What to do
Print the lines in the listing below that fall between the line with "considered in this" and the line with "where the physical", those two lines included, exactly as they stand and with nothing else.

Data records
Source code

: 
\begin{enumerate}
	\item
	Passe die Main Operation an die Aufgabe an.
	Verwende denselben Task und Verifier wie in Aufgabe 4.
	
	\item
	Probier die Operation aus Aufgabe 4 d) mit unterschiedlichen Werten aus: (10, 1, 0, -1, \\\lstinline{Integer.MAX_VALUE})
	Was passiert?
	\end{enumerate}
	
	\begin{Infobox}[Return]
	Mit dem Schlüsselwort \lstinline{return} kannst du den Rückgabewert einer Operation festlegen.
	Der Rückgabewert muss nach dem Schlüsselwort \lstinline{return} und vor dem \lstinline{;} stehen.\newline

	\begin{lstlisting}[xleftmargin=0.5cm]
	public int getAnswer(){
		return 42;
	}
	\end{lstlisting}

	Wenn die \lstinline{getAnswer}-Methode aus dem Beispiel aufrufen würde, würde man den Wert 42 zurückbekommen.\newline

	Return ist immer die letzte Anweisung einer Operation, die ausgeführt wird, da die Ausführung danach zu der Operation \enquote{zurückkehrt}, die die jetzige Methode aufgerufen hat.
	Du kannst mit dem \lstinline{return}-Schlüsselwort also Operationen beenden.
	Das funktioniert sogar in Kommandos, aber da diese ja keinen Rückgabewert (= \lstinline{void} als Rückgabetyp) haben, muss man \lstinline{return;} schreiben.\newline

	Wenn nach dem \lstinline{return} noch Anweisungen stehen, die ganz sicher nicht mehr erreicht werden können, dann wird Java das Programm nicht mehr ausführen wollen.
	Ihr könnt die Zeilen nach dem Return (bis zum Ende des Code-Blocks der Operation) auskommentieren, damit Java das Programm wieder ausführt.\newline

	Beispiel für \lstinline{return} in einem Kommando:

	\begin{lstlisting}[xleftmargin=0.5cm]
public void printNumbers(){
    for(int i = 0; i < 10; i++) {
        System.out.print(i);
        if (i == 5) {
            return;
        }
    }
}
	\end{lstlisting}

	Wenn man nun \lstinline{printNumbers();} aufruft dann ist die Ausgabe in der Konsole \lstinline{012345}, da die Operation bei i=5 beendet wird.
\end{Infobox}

--

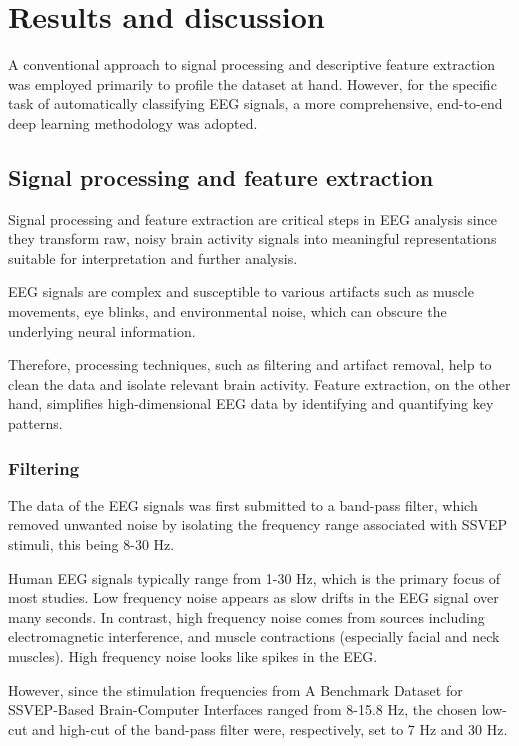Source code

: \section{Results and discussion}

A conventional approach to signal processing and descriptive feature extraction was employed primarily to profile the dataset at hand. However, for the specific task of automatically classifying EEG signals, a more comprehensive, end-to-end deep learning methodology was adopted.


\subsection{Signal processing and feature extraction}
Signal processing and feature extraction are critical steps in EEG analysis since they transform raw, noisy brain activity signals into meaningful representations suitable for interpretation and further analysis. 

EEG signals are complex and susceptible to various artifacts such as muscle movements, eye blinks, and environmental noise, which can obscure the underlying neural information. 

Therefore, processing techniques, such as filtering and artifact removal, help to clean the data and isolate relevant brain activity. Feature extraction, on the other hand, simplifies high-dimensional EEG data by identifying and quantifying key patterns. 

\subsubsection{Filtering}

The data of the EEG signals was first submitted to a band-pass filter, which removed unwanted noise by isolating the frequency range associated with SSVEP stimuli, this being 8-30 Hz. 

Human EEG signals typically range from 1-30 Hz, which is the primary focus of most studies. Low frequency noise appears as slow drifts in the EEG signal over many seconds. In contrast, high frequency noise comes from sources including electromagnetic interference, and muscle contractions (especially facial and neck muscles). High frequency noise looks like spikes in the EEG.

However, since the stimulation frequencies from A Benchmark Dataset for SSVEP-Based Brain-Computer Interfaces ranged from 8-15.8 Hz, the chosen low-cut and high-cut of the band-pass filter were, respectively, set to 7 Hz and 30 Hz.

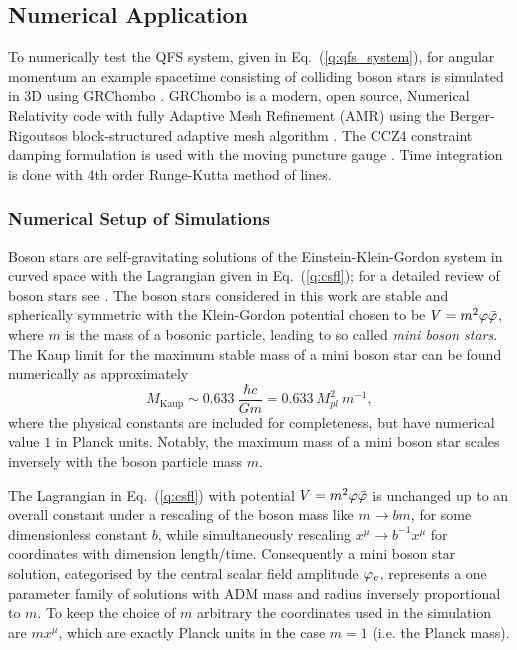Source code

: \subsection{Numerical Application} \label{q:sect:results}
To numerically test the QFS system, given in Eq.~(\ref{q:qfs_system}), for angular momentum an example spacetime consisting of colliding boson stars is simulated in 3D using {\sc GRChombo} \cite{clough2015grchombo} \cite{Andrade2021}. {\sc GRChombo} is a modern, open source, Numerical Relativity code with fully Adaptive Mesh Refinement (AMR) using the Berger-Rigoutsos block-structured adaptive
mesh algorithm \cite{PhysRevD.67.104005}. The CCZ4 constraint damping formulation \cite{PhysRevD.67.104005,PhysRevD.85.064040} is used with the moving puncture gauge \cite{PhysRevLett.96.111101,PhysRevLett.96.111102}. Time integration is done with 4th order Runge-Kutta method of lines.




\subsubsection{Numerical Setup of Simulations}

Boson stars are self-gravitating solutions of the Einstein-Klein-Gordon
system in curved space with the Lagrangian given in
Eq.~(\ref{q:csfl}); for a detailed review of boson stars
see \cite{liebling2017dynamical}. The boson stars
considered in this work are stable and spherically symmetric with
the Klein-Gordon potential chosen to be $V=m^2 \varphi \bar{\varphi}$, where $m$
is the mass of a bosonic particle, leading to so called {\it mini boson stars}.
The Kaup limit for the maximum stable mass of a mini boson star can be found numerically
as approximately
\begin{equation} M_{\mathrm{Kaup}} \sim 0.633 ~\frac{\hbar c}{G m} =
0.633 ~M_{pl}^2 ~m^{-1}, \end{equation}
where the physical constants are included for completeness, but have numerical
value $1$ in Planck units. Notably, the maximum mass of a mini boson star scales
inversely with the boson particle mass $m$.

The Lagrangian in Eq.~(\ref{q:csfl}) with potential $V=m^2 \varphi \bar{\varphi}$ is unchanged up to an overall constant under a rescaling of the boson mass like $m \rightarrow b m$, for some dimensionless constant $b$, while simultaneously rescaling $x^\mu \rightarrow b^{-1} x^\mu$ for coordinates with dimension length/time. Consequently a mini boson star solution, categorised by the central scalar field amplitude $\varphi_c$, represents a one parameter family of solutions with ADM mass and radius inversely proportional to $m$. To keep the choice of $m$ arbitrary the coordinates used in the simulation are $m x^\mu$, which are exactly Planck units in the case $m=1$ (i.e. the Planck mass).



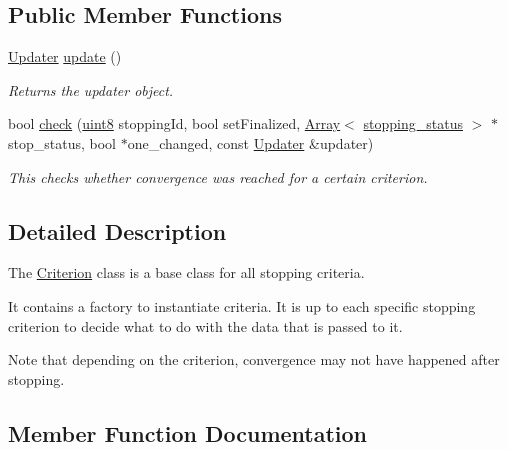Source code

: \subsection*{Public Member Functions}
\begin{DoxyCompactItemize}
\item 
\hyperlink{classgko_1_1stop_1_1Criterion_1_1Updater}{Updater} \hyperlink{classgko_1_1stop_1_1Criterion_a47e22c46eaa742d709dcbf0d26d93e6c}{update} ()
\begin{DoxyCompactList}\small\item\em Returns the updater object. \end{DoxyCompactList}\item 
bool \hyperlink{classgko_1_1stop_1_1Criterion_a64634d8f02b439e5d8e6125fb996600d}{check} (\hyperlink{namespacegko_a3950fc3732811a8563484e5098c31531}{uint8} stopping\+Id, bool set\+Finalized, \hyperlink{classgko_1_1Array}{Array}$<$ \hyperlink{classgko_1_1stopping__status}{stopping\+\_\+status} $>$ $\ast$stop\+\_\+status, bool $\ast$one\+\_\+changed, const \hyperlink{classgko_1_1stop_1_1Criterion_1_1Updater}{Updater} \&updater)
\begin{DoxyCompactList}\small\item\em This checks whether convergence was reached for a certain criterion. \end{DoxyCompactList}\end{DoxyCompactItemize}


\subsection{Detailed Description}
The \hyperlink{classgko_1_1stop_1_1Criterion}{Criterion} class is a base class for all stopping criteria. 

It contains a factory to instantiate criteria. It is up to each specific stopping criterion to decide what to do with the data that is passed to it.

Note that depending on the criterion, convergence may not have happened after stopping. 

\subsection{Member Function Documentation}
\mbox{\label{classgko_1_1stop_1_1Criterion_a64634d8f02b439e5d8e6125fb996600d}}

Final answer
considered in this work are stable and spherically symmetric with
the Klein-Gordon potential chosen to be $V=m^2 \varphi \bar{\varphi}$, where $m$
is the mass of a bosonic particle, leading to so called {\it mini boson stars}.
The Kaup limit for the maximum stable mass of a mini boson star can be found numerically
as approximately
\begin{equation} M_{\mathrm{Kaup}} \sim 0.633 ~\frac{\hbar c}{G m} =
0.633 ~M_{pl}^2 ~m^{-1}, \end{equation}
where the physical constants are included for completeness, but have numerical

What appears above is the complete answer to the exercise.